▶ [WHAT IS NEEDED]: Beneath this line are the data; copy exactly the part of them that opens with the line containing "### Deployment Steps" and closes with the line containing "1. [Diabetes disease", and only that part.

INPUT FOR THIS TASK below:

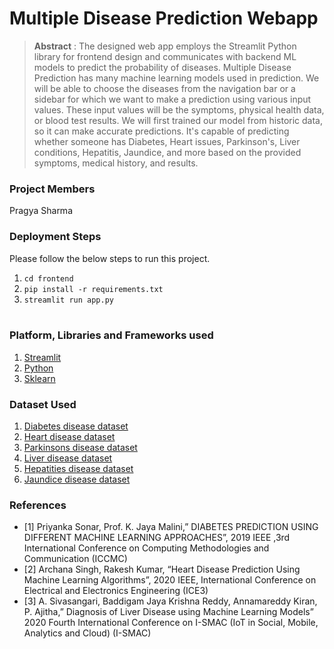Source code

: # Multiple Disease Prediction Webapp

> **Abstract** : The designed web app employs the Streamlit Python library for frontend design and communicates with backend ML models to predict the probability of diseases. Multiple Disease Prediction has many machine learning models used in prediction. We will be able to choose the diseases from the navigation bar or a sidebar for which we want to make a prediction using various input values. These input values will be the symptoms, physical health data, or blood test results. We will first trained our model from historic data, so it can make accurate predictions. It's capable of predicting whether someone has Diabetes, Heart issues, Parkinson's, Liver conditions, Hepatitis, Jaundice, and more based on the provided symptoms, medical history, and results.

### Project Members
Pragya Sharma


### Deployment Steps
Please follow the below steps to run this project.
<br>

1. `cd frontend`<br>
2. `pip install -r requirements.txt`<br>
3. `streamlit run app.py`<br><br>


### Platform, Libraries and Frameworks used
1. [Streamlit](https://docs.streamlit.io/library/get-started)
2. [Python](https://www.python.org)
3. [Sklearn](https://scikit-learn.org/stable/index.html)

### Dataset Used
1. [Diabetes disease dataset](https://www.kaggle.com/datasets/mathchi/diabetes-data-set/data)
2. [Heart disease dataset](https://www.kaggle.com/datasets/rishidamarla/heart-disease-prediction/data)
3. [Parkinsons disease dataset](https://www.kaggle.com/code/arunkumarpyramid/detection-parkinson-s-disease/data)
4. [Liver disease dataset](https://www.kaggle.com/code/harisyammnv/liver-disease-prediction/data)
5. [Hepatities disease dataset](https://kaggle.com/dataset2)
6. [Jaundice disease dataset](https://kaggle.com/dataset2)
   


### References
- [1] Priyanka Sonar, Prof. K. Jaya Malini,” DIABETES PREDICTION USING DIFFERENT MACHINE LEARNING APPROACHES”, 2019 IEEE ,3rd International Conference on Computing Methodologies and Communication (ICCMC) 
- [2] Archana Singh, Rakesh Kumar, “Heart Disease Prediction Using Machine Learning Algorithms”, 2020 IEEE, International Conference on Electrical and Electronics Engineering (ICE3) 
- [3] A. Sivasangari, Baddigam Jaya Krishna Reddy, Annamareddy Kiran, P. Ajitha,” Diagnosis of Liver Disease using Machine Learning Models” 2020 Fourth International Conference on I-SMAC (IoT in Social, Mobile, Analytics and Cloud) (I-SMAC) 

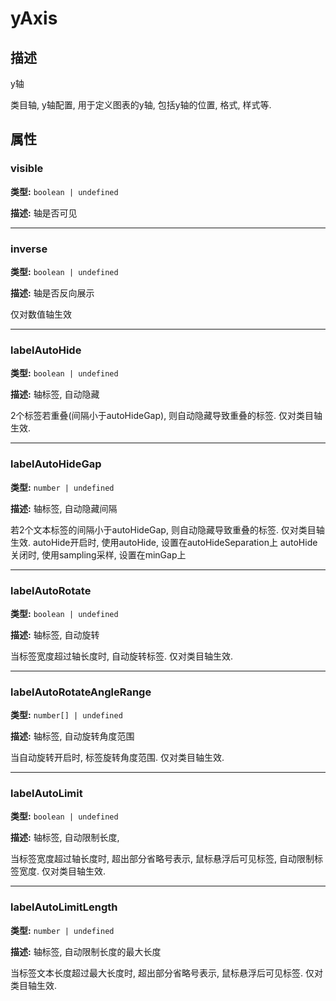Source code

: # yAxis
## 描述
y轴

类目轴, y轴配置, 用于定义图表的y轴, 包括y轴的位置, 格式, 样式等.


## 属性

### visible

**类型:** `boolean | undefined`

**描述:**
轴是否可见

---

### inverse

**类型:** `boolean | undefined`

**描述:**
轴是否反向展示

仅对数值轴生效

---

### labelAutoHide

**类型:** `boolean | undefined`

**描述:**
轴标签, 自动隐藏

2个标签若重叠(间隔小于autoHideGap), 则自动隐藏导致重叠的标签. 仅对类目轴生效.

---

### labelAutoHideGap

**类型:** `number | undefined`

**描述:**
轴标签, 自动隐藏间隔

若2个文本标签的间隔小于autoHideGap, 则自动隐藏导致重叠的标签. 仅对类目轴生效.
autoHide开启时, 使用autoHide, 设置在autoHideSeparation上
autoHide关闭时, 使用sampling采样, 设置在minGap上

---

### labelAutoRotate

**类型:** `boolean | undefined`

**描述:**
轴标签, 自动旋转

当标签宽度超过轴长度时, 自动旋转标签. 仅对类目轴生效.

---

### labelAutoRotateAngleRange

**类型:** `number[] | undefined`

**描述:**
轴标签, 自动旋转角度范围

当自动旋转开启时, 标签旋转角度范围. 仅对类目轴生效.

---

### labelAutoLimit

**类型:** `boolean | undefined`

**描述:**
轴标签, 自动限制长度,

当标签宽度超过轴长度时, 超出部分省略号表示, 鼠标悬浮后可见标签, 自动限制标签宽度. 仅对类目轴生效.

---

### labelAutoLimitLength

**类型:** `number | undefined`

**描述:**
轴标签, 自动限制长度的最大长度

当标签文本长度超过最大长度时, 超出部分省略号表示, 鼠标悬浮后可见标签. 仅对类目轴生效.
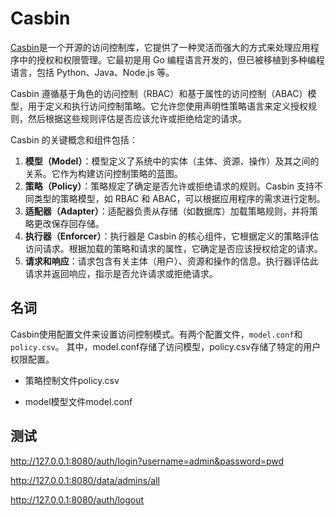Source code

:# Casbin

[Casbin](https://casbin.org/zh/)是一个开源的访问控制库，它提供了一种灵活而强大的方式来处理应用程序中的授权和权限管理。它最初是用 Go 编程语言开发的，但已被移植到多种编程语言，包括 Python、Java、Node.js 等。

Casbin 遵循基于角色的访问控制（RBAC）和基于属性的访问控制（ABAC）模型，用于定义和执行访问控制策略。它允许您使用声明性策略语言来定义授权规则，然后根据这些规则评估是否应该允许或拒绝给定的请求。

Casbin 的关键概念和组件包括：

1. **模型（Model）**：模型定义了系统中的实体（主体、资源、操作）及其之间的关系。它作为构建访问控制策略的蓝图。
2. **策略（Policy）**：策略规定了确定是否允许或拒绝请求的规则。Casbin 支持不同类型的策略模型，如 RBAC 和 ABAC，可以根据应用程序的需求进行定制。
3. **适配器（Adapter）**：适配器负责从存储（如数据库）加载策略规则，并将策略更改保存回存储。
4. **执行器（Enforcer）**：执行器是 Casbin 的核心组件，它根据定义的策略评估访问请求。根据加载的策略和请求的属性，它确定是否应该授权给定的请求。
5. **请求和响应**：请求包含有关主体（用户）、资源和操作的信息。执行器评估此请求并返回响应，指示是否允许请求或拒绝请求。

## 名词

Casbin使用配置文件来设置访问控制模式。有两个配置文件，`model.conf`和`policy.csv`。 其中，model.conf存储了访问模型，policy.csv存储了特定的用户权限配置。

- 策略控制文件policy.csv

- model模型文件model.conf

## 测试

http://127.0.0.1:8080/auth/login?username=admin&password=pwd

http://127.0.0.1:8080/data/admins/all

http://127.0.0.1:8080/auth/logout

End of INPUT FOR THIS TASK.

▶ [SOLUTION]:
### Deployment Steps
Please follow the below steps to run this project.
<br>

1. `cd frontend`<br>
2. `pip install -r requirements.txt`<br>
3. `streamlit run app.py`<br><br>


### Platform, Libraries and Frameworks used
1. [Streamlit](https://docs.streamlit.io/library/get-started)
2. [Python](https://www.python.org)
3. [Sklearn](https://scikit-learn.org/stable/index.html)

### Dataset Used
1. [Diabetes disease dataset](https://www.kaggle.com/datasets/mathchi/diabetes-data-set/data)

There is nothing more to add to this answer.